Scan the listing beneath this sentence. Report each line with the word "built".

————

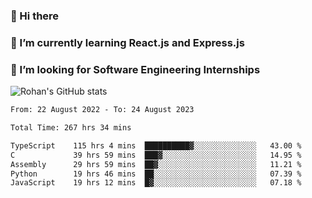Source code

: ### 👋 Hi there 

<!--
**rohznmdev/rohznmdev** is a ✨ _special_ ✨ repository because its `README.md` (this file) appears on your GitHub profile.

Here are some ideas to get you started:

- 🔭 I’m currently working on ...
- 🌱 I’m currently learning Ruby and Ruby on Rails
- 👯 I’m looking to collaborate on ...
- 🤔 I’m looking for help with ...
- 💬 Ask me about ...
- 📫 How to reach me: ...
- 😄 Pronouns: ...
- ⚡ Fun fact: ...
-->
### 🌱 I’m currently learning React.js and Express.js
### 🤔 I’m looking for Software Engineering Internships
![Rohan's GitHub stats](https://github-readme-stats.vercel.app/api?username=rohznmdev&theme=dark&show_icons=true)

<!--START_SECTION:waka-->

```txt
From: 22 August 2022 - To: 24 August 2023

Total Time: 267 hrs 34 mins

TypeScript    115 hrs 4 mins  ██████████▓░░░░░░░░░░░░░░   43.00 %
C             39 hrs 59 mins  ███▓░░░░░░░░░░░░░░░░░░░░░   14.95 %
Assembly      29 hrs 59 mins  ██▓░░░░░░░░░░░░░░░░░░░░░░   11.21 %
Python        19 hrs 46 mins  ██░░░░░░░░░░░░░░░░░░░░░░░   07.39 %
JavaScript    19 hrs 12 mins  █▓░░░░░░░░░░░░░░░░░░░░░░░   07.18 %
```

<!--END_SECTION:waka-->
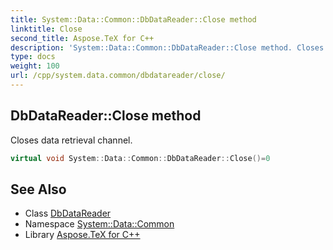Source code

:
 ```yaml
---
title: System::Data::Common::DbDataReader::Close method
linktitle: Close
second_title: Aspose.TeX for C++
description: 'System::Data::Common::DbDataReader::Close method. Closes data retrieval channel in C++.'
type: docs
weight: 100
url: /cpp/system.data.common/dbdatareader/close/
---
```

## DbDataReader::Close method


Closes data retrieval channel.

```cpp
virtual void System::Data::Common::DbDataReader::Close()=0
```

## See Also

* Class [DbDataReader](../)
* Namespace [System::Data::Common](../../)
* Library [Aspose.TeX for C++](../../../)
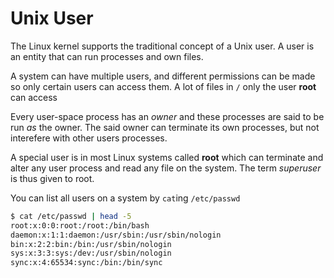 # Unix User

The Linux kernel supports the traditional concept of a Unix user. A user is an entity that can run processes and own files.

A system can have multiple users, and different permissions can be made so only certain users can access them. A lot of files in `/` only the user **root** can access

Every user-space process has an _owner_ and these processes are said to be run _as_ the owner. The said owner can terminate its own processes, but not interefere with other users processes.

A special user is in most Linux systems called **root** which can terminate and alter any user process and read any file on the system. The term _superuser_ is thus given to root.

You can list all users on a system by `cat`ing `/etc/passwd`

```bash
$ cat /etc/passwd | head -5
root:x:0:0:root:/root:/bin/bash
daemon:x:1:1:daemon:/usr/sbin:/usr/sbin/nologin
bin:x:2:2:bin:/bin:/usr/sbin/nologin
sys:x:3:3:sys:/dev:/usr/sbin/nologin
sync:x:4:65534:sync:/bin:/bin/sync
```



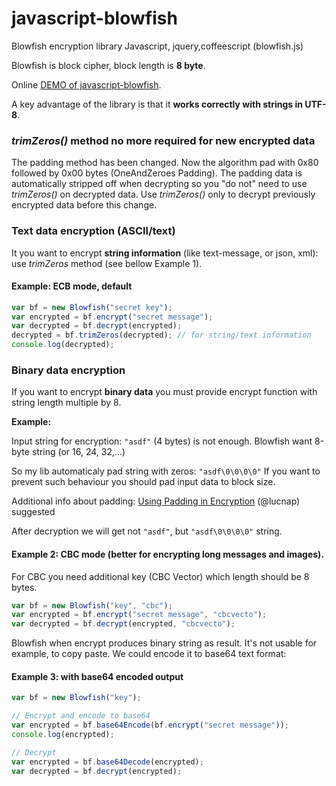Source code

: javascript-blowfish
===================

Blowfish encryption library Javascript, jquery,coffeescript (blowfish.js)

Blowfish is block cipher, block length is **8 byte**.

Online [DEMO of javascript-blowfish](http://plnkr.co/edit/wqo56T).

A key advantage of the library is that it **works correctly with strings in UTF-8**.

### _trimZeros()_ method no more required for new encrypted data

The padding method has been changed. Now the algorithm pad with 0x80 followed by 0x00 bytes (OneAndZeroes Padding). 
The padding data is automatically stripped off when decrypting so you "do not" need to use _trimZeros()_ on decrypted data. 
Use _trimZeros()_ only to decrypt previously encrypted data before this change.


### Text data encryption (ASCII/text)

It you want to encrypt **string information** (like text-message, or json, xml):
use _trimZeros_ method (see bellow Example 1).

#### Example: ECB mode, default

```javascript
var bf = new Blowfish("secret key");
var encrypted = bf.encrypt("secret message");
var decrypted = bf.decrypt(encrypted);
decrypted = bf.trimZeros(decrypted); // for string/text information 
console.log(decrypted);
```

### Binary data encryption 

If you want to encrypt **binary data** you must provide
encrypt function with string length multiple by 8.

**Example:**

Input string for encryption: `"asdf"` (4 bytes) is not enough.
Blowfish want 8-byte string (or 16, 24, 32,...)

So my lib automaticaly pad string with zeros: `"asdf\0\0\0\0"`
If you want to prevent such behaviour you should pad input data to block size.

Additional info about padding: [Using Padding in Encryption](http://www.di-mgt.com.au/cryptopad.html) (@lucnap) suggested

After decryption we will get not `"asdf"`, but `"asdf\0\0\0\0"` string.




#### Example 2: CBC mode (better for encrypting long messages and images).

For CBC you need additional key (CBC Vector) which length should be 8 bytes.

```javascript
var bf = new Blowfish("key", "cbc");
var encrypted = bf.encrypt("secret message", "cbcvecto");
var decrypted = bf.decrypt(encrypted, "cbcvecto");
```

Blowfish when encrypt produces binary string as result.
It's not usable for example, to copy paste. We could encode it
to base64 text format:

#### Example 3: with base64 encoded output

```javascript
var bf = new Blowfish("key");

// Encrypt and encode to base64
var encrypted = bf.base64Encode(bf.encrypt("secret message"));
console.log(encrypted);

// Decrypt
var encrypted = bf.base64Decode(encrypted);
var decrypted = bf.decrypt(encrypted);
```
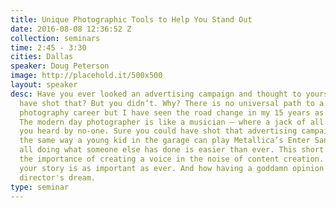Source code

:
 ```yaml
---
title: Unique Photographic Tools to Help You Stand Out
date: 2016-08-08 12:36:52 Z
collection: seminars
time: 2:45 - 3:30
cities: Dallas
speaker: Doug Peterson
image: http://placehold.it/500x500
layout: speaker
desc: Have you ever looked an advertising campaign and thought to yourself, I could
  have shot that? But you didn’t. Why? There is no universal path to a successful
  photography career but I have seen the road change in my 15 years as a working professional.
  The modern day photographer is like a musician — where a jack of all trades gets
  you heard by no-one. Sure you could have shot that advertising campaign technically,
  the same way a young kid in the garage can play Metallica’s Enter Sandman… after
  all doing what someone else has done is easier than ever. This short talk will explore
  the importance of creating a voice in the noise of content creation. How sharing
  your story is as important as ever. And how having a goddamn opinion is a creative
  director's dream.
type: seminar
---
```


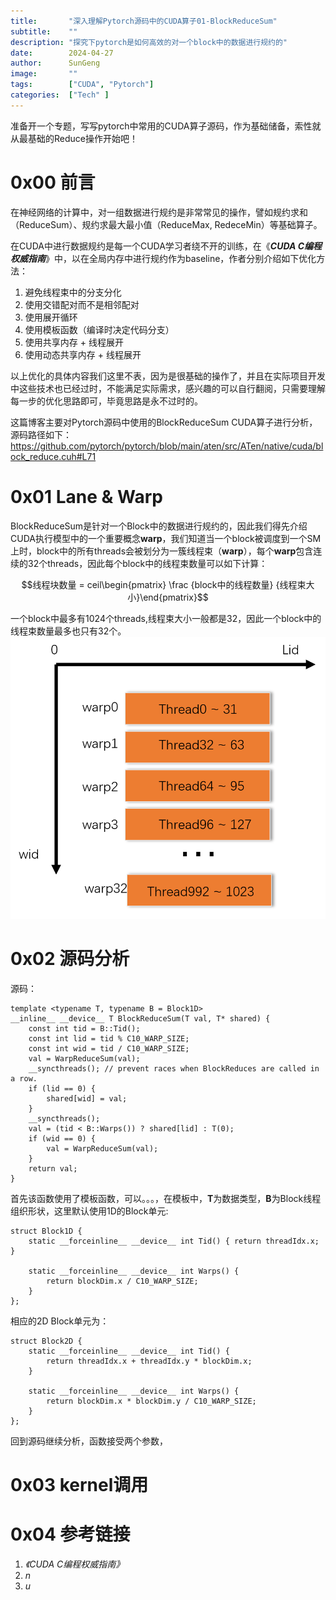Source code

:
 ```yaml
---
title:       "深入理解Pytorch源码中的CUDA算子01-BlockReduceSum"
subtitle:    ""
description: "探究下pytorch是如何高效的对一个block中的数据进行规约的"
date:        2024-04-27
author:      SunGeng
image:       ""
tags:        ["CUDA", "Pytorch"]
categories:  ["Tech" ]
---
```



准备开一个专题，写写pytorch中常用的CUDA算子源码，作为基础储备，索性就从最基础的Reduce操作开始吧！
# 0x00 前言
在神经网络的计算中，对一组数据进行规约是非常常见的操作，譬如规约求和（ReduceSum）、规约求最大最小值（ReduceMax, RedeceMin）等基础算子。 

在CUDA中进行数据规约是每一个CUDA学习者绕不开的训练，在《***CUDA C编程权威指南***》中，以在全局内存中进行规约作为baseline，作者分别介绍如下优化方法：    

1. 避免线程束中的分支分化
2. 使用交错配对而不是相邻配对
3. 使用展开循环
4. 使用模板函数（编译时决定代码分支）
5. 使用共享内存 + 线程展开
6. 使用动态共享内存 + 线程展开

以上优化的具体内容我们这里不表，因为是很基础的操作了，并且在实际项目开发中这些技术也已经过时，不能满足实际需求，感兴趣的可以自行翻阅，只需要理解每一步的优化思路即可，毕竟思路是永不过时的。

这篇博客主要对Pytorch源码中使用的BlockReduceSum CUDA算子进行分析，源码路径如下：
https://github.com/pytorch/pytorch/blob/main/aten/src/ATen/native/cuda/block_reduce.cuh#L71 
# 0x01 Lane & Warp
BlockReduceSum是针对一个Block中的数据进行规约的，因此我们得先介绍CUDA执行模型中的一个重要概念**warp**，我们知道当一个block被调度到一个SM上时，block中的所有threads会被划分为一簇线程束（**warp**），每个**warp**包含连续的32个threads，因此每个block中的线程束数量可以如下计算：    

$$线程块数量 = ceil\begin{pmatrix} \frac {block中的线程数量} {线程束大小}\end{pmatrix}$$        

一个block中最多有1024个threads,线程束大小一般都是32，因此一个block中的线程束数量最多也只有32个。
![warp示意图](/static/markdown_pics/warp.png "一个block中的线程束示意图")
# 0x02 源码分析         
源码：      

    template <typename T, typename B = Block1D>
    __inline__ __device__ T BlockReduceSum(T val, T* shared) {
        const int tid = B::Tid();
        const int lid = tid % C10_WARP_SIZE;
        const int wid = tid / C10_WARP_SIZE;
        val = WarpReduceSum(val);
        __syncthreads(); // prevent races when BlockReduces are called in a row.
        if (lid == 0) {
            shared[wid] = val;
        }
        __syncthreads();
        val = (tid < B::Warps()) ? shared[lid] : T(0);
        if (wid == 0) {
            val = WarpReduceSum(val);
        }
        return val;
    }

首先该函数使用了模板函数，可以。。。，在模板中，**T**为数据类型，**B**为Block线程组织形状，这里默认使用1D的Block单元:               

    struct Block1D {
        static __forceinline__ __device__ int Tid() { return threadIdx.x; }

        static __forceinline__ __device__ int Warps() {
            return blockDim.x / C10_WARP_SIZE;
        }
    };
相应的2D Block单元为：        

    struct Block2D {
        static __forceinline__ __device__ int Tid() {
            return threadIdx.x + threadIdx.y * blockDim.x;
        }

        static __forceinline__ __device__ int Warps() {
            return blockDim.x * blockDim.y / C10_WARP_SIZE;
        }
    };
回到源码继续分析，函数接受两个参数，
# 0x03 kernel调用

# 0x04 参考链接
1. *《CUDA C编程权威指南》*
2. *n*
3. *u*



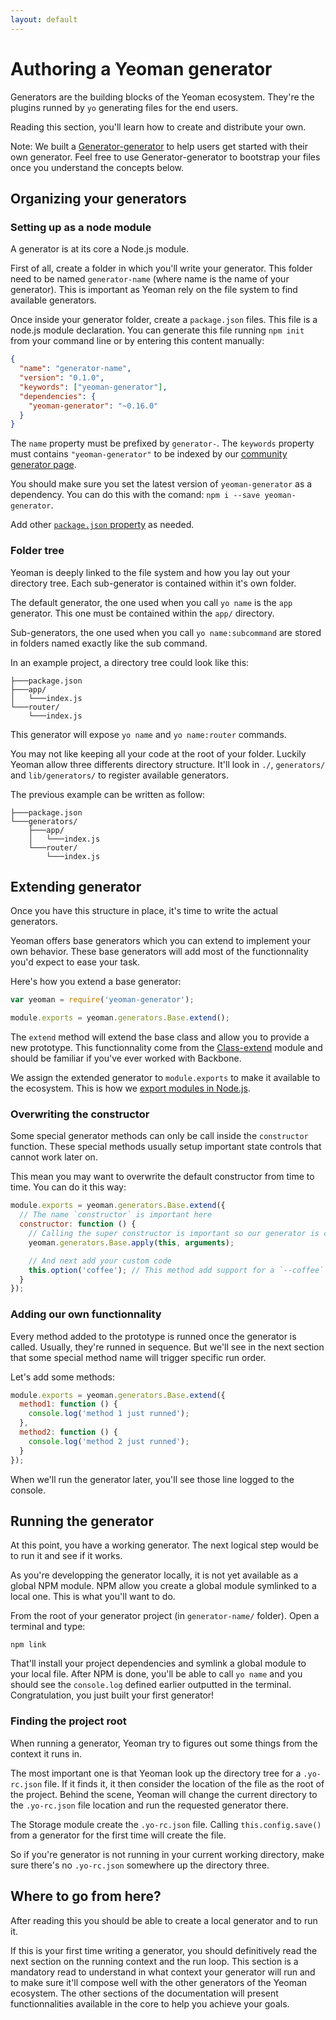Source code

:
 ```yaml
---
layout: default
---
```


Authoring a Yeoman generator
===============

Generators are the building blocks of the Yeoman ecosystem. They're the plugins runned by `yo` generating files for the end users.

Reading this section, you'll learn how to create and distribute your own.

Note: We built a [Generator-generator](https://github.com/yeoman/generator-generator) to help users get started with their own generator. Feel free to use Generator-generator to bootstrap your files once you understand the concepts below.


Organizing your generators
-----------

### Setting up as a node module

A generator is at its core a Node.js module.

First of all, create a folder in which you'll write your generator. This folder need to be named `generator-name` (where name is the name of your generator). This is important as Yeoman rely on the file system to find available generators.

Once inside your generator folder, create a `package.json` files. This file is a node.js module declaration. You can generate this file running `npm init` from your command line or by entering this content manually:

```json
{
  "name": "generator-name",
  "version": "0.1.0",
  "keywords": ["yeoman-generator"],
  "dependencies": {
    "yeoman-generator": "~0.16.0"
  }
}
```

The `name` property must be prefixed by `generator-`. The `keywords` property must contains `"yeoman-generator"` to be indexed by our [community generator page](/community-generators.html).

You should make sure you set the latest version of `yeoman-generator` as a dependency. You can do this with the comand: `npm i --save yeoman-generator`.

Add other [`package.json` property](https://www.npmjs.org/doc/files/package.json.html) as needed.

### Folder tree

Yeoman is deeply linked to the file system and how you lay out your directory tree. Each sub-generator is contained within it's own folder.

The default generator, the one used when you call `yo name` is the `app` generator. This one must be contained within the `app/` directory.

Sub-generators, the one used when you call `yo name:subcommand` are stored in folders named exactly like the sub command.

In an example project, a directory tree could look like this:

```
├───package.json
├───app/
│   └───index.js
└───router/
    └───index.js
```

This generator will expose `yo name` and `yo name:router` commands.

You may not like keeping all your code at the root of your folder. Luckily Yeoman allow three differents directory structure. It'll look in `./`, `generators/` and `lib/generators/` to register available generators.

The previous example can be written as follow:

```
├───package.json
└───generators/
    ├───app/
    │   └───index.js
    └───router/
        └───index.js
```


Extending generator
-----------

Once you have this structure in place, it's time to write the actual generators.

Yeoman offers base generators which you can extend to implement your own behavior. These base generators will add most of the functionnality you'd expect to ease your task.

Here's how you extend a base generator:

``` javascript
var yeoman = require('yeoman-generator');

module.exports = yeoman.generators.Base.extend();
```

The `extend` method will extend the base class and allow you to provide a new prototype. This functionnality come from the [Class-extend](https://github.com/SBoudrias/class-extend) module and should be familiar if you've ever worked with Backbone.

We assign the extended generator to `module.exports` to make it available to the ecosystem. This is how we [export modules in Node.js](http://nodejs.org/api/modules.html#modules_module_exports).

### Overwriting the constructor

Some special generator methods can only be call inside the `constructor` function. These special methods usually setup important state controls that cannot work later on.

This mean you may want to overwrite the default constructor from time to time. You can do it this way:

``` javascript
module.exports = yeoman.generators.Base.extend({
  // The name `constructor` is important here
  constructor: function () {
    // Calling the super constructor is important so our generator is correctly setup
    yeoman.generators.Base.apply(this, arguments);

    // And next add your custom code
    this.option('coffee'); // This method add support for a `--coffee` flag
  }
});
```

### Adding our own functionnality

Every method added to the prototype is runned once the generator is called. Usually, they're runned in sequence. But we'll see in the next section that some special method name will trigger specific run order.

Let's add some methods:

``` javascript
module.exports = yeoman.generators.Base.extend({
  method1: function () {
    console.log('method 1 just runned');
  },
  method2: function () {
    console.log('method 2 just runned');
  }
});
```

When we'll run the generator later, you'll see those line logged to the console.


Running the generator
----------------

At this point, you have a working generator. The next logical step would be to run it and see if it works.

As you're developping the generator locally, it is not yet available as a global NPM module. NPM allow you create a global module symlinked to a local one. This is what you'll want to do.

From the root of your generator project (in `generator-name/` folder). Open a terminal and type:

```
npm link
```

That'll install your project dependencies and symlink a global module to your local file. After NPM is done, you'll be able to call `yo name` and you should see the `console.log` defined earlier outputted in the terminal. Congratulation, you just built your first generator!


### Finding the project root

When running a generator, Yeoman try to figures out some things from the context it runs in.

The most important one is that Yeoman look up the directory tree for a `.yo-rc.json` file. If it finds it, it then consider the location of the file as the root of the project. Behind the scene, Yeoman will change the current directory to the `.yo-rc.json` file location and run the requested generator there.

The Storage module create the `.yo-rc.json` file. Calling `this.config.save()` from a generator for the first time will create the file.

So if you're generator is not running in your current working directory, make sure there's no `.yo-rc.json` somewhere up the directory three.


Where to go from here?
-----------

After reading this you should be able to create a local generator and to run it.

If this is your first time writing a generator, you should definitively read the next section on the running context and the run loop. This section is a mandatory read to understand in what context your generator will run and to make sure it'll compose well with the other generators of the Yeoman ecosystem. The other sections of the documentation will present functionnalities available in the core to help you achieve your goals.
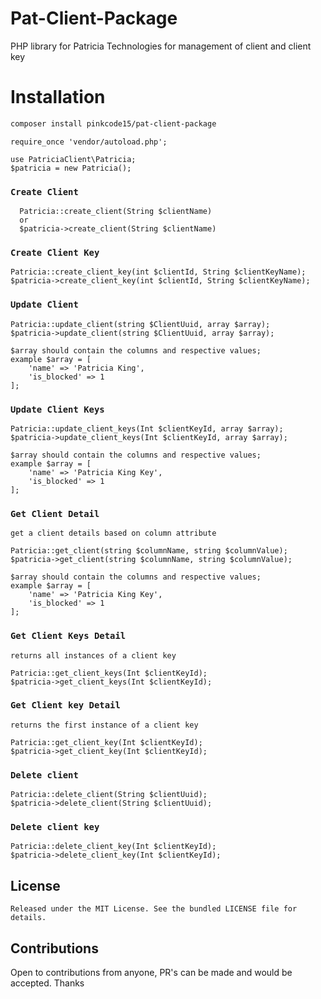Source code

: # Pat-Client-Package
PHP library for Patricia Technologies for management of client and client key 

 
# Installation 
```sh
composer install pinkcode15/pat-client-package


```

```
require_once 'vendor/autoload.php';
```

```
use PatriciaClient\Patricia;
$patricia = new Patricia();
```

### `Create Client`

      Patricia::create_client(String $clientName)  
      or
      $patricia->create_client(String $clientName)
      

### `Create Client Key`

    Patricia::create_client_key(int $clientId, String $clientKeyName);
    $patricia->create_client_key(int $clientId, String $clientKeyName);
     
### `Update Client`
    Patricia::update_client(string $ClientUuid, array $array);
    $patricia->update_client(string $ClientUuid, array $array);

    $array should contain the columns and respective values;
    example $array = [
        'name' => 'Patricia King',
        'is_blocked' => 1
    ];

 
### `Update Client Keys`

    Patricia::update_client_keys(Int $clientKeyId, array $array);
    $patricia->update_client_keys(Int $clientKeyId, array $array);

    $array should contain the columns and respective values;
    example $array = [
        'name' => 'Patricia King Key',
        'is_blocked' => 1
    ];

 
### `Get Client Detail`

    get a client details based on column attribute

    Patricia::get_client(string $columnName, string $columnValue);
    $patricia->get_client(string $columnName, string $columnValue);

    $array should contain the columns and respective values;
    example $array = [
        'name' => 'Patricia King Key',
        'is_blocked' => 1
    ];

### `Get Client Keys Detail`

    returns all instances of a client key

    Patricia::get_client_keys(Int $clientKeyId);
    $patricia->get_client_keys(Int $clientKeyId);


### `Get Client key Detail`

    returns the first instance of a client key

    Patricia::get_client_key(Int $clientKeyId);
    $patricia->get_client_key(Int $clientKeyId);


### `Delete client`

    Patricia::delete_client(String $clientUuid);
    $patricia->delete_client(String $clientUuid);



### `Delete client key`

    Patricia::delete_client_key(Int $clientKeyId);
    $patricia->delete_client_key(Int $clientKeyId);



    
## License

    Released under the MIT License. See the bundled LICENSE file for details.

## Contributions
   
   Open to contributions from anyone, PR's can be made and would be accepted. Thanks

————

• WRITTEN RESPONSE:
Note: We built a [Generator-generator](https://github.com/yeoman/generator-generator) to help users get started with their own generator. Feel free to use Generator-generator to bootstrap your files once you understand the concepts below.
That'll install your project dependencies and symlink a global module to your local file. After NPM is done, you'll be able to call `yo name` and you should see the `console.log` defined earlier outputted in the terminal. Congratulation, you just built your first generator!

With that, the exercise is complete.